## WORK REQUIRED
Filter the entries below down to the lines that hold "ExcelSolutions".

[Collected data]

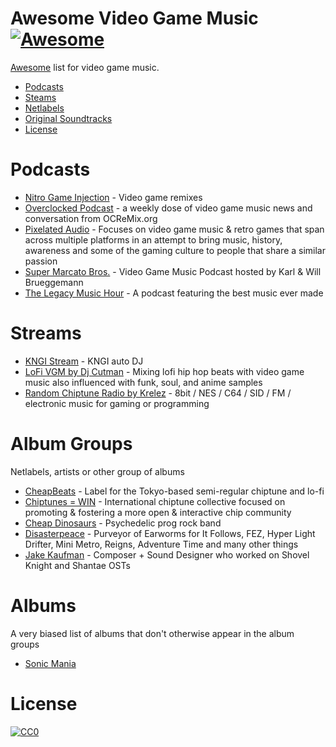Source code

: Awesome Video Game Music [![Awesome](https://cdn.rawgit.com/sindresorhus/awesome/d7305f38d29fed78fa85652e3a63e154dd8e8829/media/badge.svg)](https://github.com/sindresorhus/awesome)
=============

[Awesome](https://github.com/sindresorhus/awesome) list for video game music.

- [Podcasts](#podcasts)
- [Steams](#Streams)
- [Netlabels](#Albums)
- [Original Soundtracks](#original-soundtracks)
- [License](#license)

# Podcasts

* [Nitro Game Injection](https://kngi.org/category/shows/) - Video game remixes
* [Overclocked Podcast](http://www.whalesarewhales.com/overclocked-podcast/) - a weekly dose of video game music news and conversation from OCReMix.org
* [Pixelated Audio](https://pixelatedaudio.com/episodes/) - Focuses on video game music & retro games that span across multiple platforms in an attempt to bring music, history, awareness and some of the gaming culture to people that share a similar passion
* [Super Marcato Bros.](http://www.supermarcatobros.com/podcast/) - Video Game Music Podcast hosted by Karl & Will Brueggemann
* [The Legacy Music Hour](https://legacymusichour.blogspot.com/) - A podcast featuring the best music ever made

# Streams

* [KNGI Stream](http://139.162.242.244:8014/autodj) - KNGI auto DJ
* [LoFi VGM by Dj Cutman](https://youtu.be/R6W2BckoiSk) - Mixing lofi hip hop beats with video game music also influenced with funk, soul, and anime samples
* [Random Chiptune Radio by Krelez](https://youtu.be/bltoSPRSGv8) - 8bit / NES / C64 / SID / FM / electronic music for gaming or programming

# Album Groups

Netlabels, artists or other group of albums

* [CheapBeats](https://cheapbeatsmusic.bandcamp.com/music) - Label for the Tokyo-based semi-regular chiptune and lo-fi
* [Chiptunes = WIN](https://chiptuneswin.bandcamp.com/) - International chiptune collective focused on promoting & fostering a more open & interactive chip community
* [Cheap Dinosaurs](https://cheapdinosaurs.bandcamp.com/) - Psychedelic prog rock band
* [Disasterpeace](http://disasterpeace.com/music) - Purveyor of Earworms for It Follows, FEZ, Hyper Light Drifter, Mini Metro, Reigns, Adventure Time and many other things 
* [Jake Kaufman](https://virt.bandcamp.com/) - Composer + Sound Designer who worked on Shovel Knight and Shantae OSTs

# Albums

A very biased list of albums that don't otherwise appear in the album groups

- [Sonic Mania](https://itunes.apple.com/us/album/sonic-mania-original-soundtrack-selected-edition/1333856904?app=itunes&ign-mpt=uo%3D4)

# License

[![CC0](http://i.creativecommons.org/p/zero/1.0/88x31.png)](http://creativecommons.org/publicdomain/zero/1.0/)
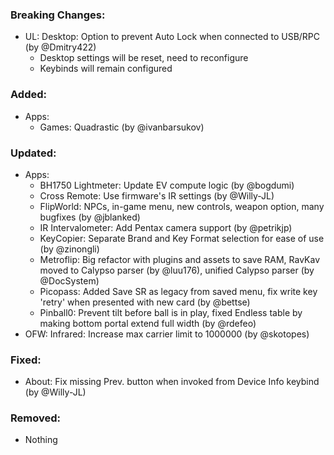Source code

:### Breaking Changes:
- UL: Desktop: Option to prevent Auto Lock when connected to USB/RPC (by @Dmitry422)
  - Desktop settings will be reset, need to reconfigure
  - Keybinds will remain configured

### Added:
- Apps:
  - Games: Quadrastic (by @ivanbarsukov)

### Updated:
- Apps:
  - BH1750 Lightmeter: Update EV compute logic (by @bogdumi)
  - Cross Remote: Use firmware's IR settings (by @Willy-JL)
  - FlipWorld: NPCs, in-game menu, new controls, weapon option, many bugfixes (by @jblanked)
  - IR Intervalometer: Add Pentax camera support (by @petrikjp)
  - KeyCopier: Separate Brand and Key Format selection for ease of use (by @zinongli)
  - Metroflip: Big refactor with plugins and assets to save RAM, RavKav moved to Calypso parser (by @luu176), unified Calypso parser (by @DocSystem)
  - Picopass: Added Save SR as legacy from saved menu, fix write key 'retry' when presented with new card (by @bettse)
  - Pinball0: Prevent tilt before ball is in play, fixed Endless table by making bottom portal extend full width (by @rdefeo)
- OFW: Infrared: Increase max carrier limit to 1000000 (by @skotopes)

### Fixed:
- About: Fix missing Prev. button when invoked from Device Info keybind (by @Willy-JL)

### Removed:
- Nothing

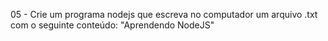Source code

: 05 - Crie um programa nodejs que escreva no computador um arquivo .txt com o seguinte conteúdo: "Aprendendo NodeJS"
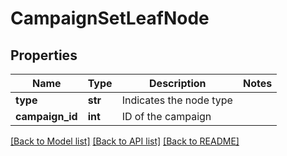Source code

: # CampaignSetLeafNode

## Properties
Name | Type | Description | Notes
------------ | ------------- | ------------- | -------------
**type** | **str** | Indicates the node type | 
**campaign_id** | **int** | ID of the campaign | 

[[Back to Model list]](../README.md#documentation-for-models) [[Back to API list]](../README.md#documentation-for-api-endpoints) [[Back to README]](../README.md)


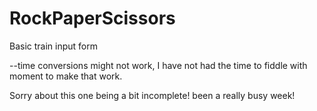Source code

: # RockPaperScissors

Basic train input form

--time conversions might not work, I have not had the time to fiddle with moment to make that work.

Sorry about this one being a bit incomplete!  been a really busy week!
==
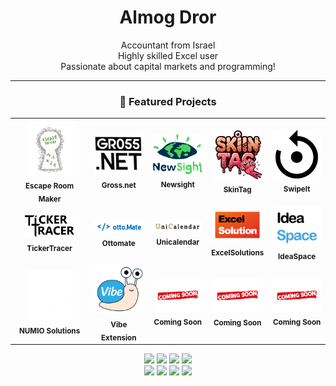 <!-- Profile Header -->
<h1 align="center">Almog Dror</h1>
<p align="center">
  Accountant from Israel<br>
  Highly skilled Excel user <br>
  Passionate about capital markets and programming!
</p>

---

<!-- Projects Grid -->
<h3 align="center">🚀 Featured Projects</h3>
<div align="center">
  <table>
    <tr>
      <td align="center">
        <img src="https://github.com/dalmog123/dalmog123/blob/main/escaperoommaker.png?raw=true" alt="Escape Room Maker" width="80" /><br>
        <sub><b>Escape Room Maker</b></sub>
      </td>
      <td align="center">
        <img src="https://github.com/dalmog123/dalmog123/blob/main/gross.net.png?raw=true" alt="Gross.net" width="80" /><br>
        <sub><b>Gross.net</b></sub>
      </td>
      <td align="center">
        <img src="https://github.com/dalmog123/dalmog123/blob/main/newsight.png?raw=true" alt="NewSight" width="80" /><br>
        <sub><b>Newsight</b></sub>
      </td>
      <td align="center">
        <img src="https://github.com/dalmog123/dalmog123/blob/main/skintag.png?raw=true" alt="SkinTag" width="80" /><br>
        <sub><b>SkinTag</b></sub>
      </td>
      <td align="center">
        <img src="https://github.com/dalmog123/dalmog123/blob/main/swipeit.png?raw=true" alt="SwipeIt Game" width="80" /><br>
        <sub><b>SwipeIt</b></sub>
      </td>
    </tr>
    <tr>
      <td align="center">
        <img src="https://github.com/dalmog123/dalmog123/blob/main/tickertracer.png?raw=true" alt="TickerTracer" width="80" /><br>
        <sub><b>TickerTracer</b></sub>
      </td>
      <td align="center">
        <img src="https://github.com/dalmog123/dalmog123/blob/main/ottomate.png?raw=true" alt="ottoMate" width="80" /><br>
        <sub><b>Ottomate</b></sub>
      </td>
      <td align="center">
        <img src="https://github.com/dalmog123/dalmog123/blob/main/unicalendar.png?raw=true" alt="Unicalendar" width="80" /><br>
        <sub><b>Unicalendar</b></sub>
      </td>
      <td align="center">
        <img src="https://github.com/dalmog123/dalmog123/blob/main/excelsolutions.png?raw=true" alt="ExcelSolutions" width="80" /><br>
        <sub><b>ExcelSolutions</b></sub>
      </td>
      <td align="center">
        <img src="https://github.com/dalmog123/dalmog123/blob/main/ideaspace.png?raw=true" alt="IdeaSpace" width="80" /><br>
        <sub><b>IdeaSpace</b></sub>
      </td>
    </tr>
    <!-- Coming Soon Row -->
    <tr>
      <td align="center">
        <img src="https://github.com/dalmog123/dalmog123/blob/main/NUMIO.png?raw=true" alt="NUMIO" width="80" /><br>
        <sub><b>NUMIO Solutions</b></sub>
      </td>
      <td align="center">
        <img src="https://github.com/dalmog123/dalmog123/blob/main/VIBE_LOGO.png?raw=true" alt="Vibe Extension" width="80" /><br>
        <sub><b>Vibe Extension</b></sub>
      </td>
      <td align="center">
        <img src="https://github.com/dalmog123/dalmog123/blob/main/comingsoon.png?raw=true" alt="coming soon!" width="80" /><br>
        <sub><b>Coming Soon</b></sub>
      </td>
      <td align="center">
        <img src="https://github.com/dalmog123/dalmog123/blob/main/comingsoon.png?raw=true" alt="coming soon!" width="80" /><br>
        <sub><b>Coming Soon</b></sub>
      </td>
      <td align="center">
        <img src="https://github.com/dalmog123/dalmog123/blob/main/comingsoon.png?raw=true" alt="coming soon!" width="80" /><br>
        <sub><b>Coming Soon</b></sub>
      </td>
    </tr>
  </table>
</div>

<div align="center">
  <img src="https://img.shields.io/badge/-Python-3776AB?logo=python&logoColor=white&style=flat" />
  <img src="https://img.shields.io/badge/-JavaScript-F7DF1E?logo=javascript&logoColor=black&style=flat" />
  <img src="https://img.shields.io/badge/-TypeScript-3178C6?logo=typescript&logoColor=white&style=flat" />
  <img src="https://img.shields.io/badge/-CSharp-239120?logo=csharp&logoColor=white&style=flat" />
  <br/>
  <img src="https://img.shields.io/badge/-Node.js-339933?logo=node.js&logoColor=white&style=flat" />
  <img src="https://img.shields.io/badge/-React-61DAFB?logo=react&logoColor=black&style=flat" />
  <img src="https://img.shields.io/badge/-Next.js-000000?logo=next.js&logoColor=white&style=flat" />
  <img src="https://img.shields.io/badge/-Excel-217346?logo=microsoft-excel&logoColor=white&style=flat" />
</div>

## EXPECTED OUTPUT
        <img src="https://github.com/dalmog123/dalmog123/blob/main/excelsolutions.png?raw=true" alt="ExcelSolutions" width="80" /><br>
        <sub><b>ExcelSolutions</b></sub>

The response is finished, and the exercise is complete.